この相談をするならば、二人と思いたほうが良いと思った裕太は仕方なく歩の提案を飲むことにした。
「いいぞ…………。」
断られると予想していた歩と真理は少々驚いたらしく目を見開いた。
「なんだよその顔は?」
「断られると思っていたから…………。」
裕太の問いに答える真理。歩も真理の言葉に大きく頷いている。
「はぁ…………。相談したいことがあったから仕方なくだよ…………。」
「な~~んだ、そう言うことかぁ…………。」
真理は裕太の相談の内容が優香に関係あることだとすぐに分かった。
「それなら人気のない場所のほうが良いけど…………。」
真理は自分の知る校内の中で人気がなく、静かに食事できる場所を思い起こしていた。歩も真理と同様、思い起こしている。
「そんな場所知らないぞ…………。」
「私も…………。」
だが、そんな場所に覚えはなかった。二人共、基本的に隠れて食べるようなときはない。だから、そんな場所をわざわざ探すことも、知るきっかけもないのだ。

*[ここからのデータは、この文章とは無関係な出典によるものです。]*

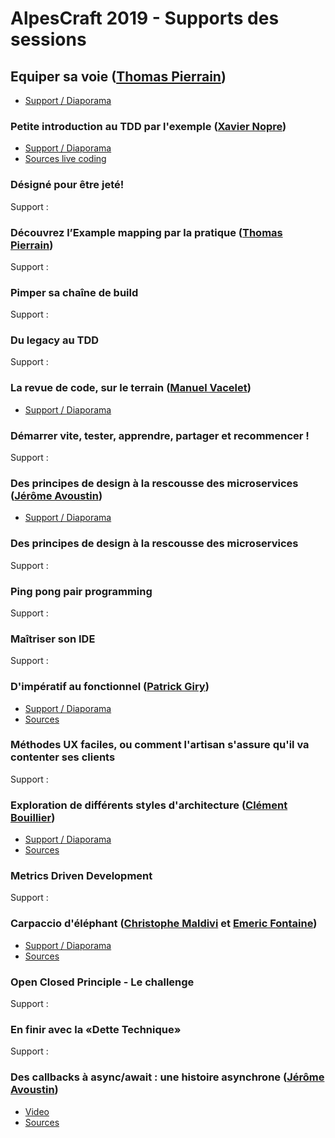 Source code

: # AlpesCraft 2019 - Supports des sessions


## Equiper sa voie ([Thomas Pierrain](https://github.com/tpierrain))

* [Support / Diaporama](https://www.slideshare.net/ThomasPierrain/equiper-sa-voie
)

### Petite introduction au TDD par l'exemple ([Xavier Nopre](https://github.com/xnopre))

* [Support / Diaporama](https://docs.google.com/presentation/d/1uH7zv33PnCEsx3Wgv19MUYIZiV--kCV1JkYtDfHNPww/edit?usp=sharing)
* [Sources live coding](https://github.com/xnopre/tdd-demos/tree/alpescraft-2019)

### Désigné pour être jeté!

Support :

### Découvrez l’Example mapping par la pratique ([Thomas Pierrain](https://github.com/tpierrain))

Support :

### Pimper sa chaîne de build

Support :

### Du legacy au TDD

Support :

### La revue de code, sur le terrain ([Manuel Vacelet](https://github.com/vaceletm))

* [Support / Diaporama](https://www.slideshare.net/manuelvacelet/le-revue-de-code-sur-le-terrain)

### Démarrer vite, tester, apprendre, partager et recommencer !

Support :

### Des principes de design à la rescousse des microservices ([Jérôme Avoustin](https://github.com/rehia/))

* [Support / Diaporama](https://rehia.github.io/ddd-microservices/)

### Des principes de design à la rescousse des microservices

Support :

### Ping pong pair programming

Support :

### Maîtriser son IDE

Support :

### D'impératif au fonctionnel ([Patrick Giry](https://github.com/PatrickGIRY/))

* [Support / Diaporama](https://github.com/PatrickGIRY/attendeesFinder/blob/solution/slides/On%20the%20way%20to%20functional%20programming.pdf)
* [Sources](https://github.com/PatrickGIRY/attendeesFinder/tree/solution)

### Méthodes UX faciles, ou comment l'artisan s'assure qu'il va contenter ses clients

Support :

### Exploration de différents styles d'architecture ([Clément Bouillier](https://github.com/devcrafting))

* [Support / Diaporama](https://docs.google.com/presentation/d/1Iryl3NYZjmAI8_9vd1r8XsbUG5FV1YmOQz-xzNJKFnM/edit#slide=id.g518a0a815d_0_32)
* [Sources](https://github.com/devcrafting/architecture-styles)

### Metrics Driven Development

Support :

### Carpaccio d'éléphant ([Christophe Maldivi](https://github.com/ChristopheMaldivi) et [Emeric Fontaine](https://github.com/EmericFo))

* [Support / Diaporama](https://github.com/Orange-OpenSource/dojo-elephant-carpaccio/blob/master/elephant-carpaccio.pdf)
* [Sources](https://github.com/Orange-OpenSource/dojo-elephant-carpaccio)

### Open Closed Principle - Le challenge

Support :

### En finir avec la «Dette Technique»

Support :

### Des callbacks à async/await : une histoire asynchrone ([Jérôme Avoustin](https://github.com/rehia/))

* [Video](https://twitter.com/JeromeAvoustin/status/1139198961514930176?s=19)
* [Sources](https://github.com/rehia/conf-js-async)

歩と真理は人目の付く所でいつもいちゃつきながら弁当を食べている。周囲にいる人にとっては迷惑な話である。
「俺が良い場所を知っている。付いて来てくれ…………。」
一方の裕太は知っていたようだ。一人で食べることの多い裕太だからこそ知っているのかもしれない。本人的には複雑な心境にならざるおえないだろうが、結果的に役立っているのでいいことと考えたほうが良いだろう。

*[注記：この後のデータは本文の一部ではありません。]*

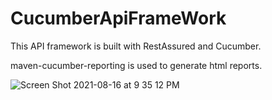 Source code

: # CucumberApiFrameWork

This API framework is built with RestAssured and Cucumber.

maven-cucumber-reporting is used to generate html reports.


![Screen Shot 2021-08-16 at 9 35 12 PM](https://user-images.githubusercontent.com/87215340/129664362-369e37f7-672a-47ec-8a3a-2bcc636b8449.png)
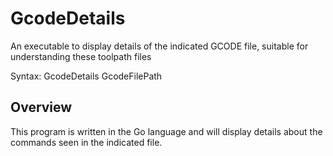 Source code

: # GcodeDetails
An executable to display details of the indicated GCODE file, suitable for understanding these toolpath files

Syntax: GcodeDetails GcodeFilePath

## Overview
This program is written in the Go language and will display details about the commands seen in the indicated file.
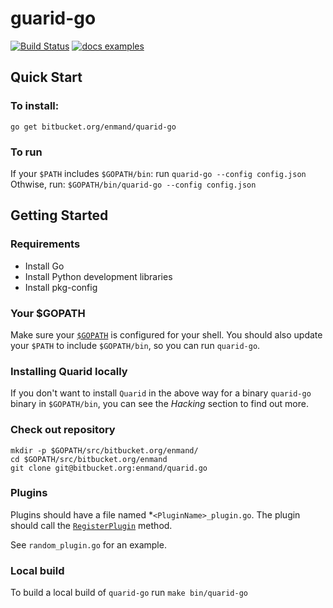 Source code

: # guarid-go

[![Build Status](https://drone.io/github.com/enmand/quarid-go/status.png)](https://drone.io/github.com/enmand/quarid-go/latest)
[![docs examples](https://sourcegraph.com/api/repos/github.com/enmand/quarid-go/.badges/docs-examples.svg)](https://sourcegraph.com/github.com/enmand/quarid-go)

## Quick Start  ##
### To install: ###

    go get bitbucket.org/enmand/quarid-go

### To run ###
If your `$PATH` includes `$GOPATH/bin`: run `quarid-go --config config.json`
Othwise, run: `$GOPATH/bin/quarid-go --config config.json`

## Getting Started
### Requirements

- Install Go
- Install Python development libraries
- Install pkg-config

### Your $GOPATH

Make sure your [`$GOPATH`](https://golang.org/doc/code.html#GOPATH) is
configured for your shell. You should also update your `$PATH` to include
`$GOPATH/bin`, so you can run `quarid-go`.

### Installing Quarid locally

If you don't want to install `Quarid` in the above way for a binary `quarid-go`
binary in `$GOPATH/bin`, you can see the *Hacking* section to find out more.

### Check out repository

	mkdir -p $GOPATH/src/bitbucket.org/enmand/
	cd $GOPATH/src/bitbucket.org/enmand
	git clone git@bitbucket.org:enmand/quarid.go

### Plugins

Plugins should have a file named *`<PluginName>_plugin.go`. The plugin should
call the [`RegisterPlugin`](https://gowalker.org/bitbucket.org/enmand/quarid-go#RegisterPlugin)
method.

See `random_plugin.go` for an example.

### Local build

To build a local build of `quarid-go` run `make bin/quarid-go`
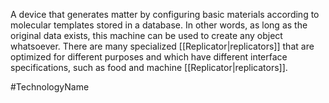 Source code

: A device that generates matter by configuring basic materials according to molecular templates stored in a database.
In other words, as long as the original data exists, this machine can be used to create any object whatsoever.
There are many specialized <span class="miscellaneous">[[Replicator|replicators]]</span> that are optimized for different purposes and which have different interface specifications, such as food and machine <span class="miscellaneous">[[Replicator|replicators]]</span>.

#TechnologyName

そもそも裕太に一緒に昼食を食べてくれるような相手を見つけろと言ったとしても、人と話すことの苦手な彼には無理難題だろう。三人いる友人のうち二人は恋人持ち、もう一人はクラスの中心メンバー。その中で食べようとは思わない。
新たな人を見つけるにしても気苦労の方が大きくなる。それならば、諦めて一人で食べる方が気楽だ。
「うん。」
「あぁ。」
二人とも、黙って裕太に付いて行くことにするのであった。